[ACTIVITY] Records appear below. Give all of them again, exactly.

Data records
____

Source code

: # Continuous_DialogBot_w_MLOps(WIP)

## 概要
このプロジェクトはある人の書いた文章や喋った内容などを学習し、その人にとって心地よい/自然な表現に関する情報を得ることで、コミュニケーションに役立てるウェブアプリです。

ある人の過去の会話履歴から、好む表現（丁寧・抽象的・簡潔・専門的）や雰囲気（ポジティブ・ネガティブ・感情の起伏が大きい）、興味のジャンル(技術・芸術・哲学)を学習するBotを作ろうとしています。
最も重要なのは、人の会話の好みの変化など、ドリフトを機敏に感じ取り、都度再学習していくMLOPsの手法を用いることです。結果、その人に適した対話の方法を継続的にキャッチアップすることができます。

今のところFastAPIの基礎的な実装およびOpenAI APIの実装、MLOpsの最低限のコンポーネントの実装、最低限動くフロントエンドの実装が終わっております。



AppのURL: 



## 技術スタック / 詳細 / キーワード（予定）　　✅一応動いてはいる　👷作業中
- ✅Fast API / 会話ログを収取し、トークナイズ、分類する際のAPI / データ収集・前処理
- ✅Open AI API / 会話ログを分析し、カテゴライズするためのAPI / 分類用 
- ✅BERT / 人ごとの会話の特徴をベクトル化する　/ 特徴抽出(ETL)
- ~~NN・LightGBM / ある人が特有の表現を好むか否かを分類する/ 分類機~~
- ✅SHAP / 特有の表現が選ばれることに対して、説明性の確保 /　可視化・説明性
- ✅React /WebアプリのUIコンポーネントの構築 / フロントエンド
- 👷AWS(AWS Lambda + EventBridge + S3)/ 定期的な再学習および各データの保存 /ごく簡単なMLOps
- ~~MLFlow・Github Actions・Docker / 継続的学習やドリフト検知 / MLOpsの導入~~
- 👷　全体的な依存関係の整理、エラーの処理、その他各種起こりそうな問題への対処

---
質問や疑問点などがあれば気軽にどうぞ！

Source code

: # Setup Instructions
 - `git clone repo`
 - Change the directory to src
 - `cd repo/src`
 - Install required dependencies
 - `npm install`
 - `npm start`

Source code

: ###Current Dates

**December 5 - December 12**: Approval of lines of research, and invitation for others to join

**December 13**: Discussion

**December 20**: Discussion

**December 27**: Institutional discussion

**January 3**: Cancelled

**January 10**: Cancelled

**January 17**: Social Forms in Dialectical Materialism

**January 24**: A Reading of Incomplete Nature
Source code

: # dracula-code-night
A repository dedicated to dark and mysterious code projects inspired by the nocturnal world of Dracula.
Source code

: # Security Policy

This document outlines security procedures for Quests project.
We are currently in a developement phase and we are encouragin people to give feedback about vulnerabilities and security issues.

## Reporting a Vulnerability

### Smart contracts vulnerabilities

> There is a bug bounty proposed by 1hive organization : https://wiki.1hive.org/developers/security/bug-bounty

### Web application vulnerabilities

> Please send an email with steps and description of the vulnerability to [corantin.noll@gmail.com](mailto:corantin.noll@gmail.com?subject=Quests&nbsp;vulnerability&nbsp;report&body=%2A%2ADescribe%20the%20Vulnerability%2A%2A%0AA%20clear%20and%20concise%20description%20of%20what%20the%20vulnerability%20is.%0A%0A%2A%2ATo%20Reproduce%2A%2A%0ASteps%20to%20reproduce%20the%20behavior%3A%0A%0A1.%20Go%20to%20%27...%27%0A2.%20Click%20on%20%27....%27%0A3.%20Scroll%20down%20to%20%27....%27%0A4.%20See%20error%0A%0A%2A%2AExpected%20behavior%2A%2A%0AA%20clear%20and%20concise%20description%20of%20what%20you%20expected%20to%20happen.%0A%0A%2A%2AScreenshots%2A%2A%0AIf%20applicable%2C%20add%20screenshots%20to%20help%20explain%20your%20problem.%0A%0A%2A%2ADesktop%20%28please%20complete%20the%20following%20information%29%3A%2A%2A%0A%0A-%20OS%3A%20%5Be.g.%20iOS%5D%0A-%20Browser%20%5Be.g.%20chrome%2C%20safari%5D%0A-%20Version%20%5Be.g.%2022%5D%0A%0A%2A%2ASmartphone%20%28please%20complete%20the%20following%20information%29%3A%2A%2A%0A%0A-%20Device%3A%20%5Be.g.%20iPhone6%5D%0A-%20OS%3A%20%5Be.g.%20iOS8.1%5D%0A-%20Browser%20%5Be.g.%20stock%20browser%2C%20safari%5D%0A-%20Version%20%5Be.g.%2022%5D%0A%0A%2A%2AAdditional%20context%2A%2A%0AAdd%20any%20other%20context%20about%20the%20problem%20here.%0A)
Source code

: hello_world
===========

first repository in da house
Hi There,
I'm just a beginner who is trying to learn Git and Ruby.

____

[ANSWER SECTION]
Source code

: # Continuous_DialogBot_w_MLOps(WIP)

## 概要
このプロジェクトはある人の書いた文章や喋った内容などを学習し、その人にとって心地よい/自然な表現に関する情報を得ることで、コミュニケーションに役立てるウェブアプリです。

ある人の過去の会話履歴から、好む表現（丁寧・抽象的・簡潔・専門的）や雰囲気（ポジティブ・ネガティブ・感情の起伏が大きい）、興味のジャンル(技術・芸術・哲学)を学習するBotを作ろうとしています。
最も重要なのは、人の会話の好みの変化など、ドリフトを機敏に感じ取り、都度再学習していくMLOPsの手法を用いることです。結果、その人に適した対話の方法を継続的にキャッチアップすることができます。

今のところFastAPIの基礎的な実装およびOpenAI APIの実装、MLOpsの最低限のコンポーネントの実装、最低限動くフロントエンドの実装が終わっております。



AppのURL: 



## 技術スタック / 詳細 / キーワード（予定）　　✅一応動いてはいる　👷作業中
- ✅Fast API / 会話ログを収取し、トークナイズ、分類する際のAPI / データ収集・前処理
- ✅Open AI API / 会話ログを分析し、カテゴライズするためのAPI / 分類用 
- ✅BERT / 人ごとの会話の特徴をベクトル化する　/ 特徴抽出(ETL)
- ~~NN・LightGBM / ある人が特有の表現を好むか否かを分類する/ 分類機~~
- ✅SHAP / 特有の表現が選ばれることに対して、説明性の確保 /　可視化・説明性
- ✅React /WebアプリのUIコンポーネントの構築 / フロントエンド
- 👷AWS(AWS Lambda + EventBridge + S3)/ 定期的な再学習および各データの保存 /ごく簡単なMLOps
- ~~MLFlow・Github Actions・Docker / 継続的学習やドリフト検知 / MLOpsの導入~~
- 👷　全体的な依存関係の整理、エラーの処理、その他各種起こりそうな問題への対処

---
質問や疑問点などがあれば気軽にどうぞ！

Source code

: # Setup Instructions
 - `git clone repo`
 - Change the directory to src
 - `cd repo/src`
 - Install required dependencies
 - `npm install`
 - `npm start`

Source code

: ###Current Dates

**December 5 - December 12**: Approval of lines of research, and invitation for others to join

**December 13**: Discussion

**December 20**: Discussion

**December 27**: Institutional discussion

**January 3**: Cancelled

**January 10**: Cancelled

**January 17**: Social Forms in Dialectical Materialism

**January 24**: A Reading of Incomplete Nature
Source code

: # dracula-code-night
A repository dedicated to dark and mysterious code projects inspired by the nocturnal world of Dracula.
Source code

: # Security Policy

This document outlines security procedures for Quests project.
We are currently in a developement phase and we are encouragin people to give feedback about vulnerabilities and security issues.

## Reporting a Vulnerability

### Smart contracts vulnerabilities

> There is a bug bounty proposed by 1hive organization : https://wiki.1hive.org/developers/security/bug-bounty

### Web application vulnerabilities

> Please send an email with steps and description of the vulnerability to [corantin.noll@gmail.com](mailto:corantin.noll@gmail.com?subject=Quests&nbsp;vulnerability&nbsp;report&body=%2A%2ADescribe%20the%20Vulnerability%2A%2A%0AA%20clear%20and%20concise%20description%20of%20what%20the%20vulnerability%20is.%0A%0A%2A%2ATo%20Reproduce%2A%2A%0ASteps%20to%20reproduce%20the%20behavior%3A%0A%0A1.%20Go%20to%20%27...%27%0A2.%20Click%20on%20%27....%27%0A3.%20Scroll%20down%20to%20%27....%27%0A4.%20See%20error%0A%0A%2A%2AExpected%20behavior%2A%2A%0AA%20clear%20and%20concise%20description%20of%20what%20you%20expected%20to%20happen.%0A%0A%2A%2AScreenshots%2A%2A%0AIf%20applicable%2C%20add%20screenshots%20to%20help%20explain%20your%20problem.%0A%0A%2A%2ADesktop%20%28please%20complete%20the%20following%20information%29%3A%2A%2A%0A%0A-%20OS%3A%20%5Be.g.%20iOS%5D%0A-%20Browser%20%5Be.g.%20chrome%2C%20safari%5D%0A-%20Version%20%5Be.g.%2022%5D%0A%0A%2A%2ASmartphone%20%28please%20complete%20the%20following%20information%29%3A%2A%2A%0A%0A-%20Device%3A%20%5Be.g.%20iPhone6%5D%0A-%20OS%3A%20%5Be.g.%20iOS8.1%5D%0A-%20Browser%20%5Be.g.%20stock%20browser%2C%20safari%5D%0A-%20Version%20%5Be.g.%2022%5D%0A%0A%2A%2AAdditional%20context%2A%2A%0AAdd%20any%20other%20context%20about%20the%20problem%20here.%0A)
Source code

: hello_world
===========

first repository in da house
Hi There,
I'm just a beginner who is trying to learn Git and Ruby.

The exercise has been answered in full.